Jana obéit pendant qu’il inspectait les autres pièces. Il revint bientôt, bredouille. L’appartement était vide. La Mapuche n’avait pas bougé, hypnotisée par le cadavre avachi sur le fauteuil. Une odeur de vieux flottait malgré les remugles de lessive.
— Le foulard, dit-elle. C’est celui de Paula… de Miguel, précisa-t-elle dans la confusion. Il l’avait au cou tout à l’heure.
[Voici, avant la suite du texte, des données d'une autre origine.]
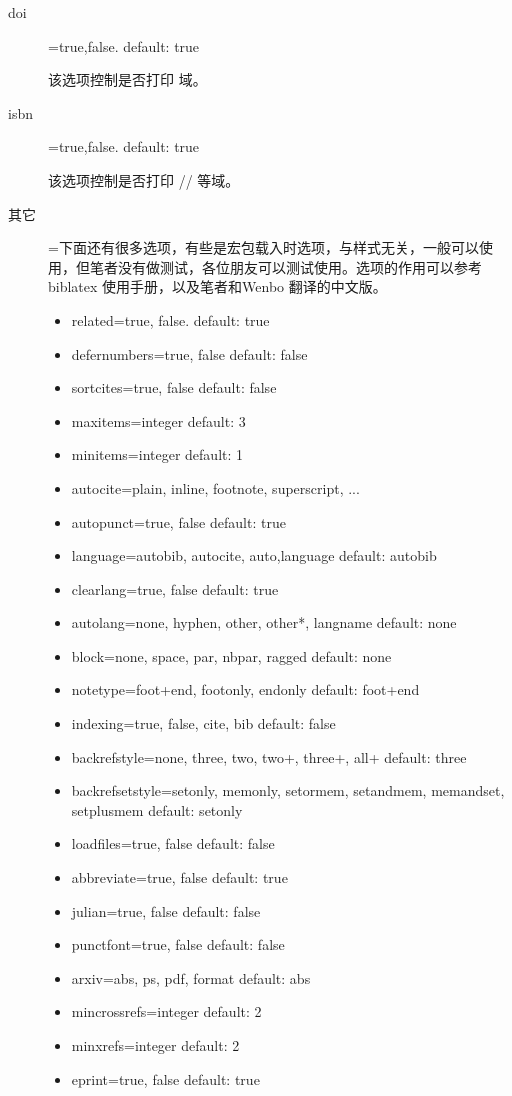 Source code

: \begin{description}
  \item[doi]=true,false. \hfill default: true

  该选项控制是否打印  域。

  \item[isbn]=true,false. \hfill default: true

  该选项控制是否打印 \slash {}\slash {} 等域。

  \item[其它]=下面还有很多选项，有些是宏包载入时选项，与样式无关，一般可以使用，但笔者没有做测试，各位朋友可以测试使用。选项的作用可以参考biblatex 使用手册，以及笔者和Wenbo 翻译的中文版。
      \begin{itemize}
          \item related=true, false. default: true
          \item defernumbers=true, false default: false
          \item sortcites=true, false default: false
          \item maxitems=integer default: 3
          \item minitems=integer default: 1
          \item autocite=plain, inline, footnote, superscript, ...
          \item autopunct=true, false default: true
          \item language=autobib, autocite, auto,language default: autobib
          \item clearlang=true, false default: true
          \item autolang=none, hyphen, other, other*, langname default: none
          \item block=none, space, par, nbpar, ragged default: none
          \item notetype=foot+end, footonly, endonly default: foot+end
          \item indexing=true, false, cite, bib default: false
          \item backrefstyle=none, three, two, two+, three+, all+ default: three
          \item backrefsetstyle=setonly, memonly, setormem, setandmem, memandset, setplusmem default: setonly
          \item loadfiles=true, false default: false
          \item abbreviate=true, false default: true
          \item julian=true, false default: false
          \item punctfont=true, false default: false
          \item arxiv=abs, ps, pdf, format default: abs
          \item mincrossrefs=integer default: 2
          \item minxrefs=integer default: 2
          \item eprint=true, false default: true
      \end{itemize}

\end{description}



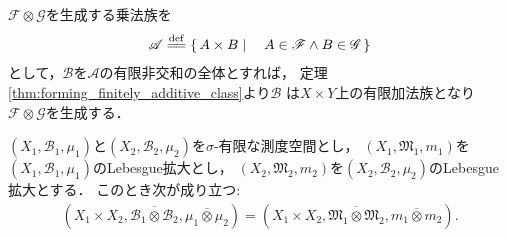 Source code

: 		\begin{prf}
			$\mathscr{F} \otimes \mathscr{G}$を生成する乗法族を
			\begin{align}
				\mathscr{A} \defeq \Set{A \times B}{A \in \mathscr{F} \wedge B \in \mathscr{G}}
			\end{align}
			として，$\mathscr{B}$を$\mathscr{A}$の有限非交和の全体とすれば，
			定理\ref{thm:forming_finitely_additive_class}より$\mathscr{B}$
			は$X \times Y$上の有限加法族となり$\mathscr{F} \otimes \mathscr{G}$を生成する．
		\end{prf}
		
		\begin{screen}
			\begin{thm}[直積空間のLebesgue拡大はLebesgue拡大の直積空間のLebesgue拡大に一致する]
			\label{thm:product_space_of_complete_measure_space}
				$(X_1,\mathcal{B}_1,\mu_1)$と$(X_2,\mathcal{B}_2,\mu_2)$を$\sigma$-有限な測度空間とし，
				$\left( X_1,\mathfrak{M}_1,m_1 \right)$を$(X_1,\mathcal{B}_1,\mu_1)$のLebesgue拡大とし，
				$\left( X_2,\mathfrak{M}_2,m_2 \right)$を$(X_2,\mathcal{B}_2,\mu_2)$のLebesgue拡大とする．
				このとき次が成り立つ:
				\begin{align}
					\left( X_1 \times X_2, \overline{\mathcal{B}_1 \otimes \mathcal{B}_2}, \overline{\mu_1 \otimes \mu_2} \right)
					= \left( X_1 \times X_2, \overline{\mathfrak{M}_1 \otimes \mathfrak{M}_2}, \overline{m_1 \otimes m_2} \right).
				\end{align}
			\end{thm}
		\end{screen}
Rubén rumina — un indice pour l’accuser du meurtre, ou brouiller les pistes.
— Tu crois qu’ils l’ont enlevé ?
— S’ils avaient voulu le tuer, on trouverait son cadavre, répondit-il en substance.
Le détective enfila des gants de latex. La mère de Miguel paraissait réduite de moitié avec sa couverture râpée sur ses hanches malades, sa blouse pleine de bave et sa boîte de pastilles éparpillées sur le carrelage. L’inclinaison du cou laissait penser qu’il avait été brisé, la tiédeur du corps que la mort remontait à une heure ou deux. Il n’y avait pas d’autres traces de blessures, juste ce visage défiguré par la strangulation, avec les petites boules de papier mâché encore collées aux lèvres et ce foulard satiné qui appartenait à son fils… La chaleur se fit plus moite dans l’arrière-boutique. Rubén releva la tête de la blanchisseuse, ouvrit sa mâchoire et vit quelque chose, coincé dans l’œsophage. Une boulette de papier, à demi mâchée, qu’il extirpa du bout des doigts.
— Qu’est-ce que c’est que ça ? murmura-t-il pour lui-même.
— La vieille était folle, dit Jana à ses côtés. Syndrome de Rapunzel…
Il eut un rictus.
— Rosa bouffait ses factures, ses papiers, ses cheveux, tout ce qui lui passait sous la main, expliqua-t-elle. Miguel comptait demander l’aide d’un psychiatre, et puis…
La sculptrice laissa sa phrase en suspens, oscillant entre le ressentiment et la nausée. Rubén essuya la salive sur sa veste, déplia la petite boule de papier ôtée de sa gorge. L’écriture était minuscule, dactylographiée : on distinguait des chiffres, ce qui ressemblait à un tableau, une série de lettres… Rubén se pencha et aperçut la boîte de pastilles et son contenu qui avait roulé contre le mur. Ce n’était pas des bonbons à sucer mais d’autres petites boulettes de papier, que la mère de Miguel avait déchirées avec une attention maniaque. Le détective les ramassa, il y en avait une demi-douzaine, et les défroissa sur la table de repassage : les petites billes de papier renfermaient d’autres chiffres, mais aussi des noms.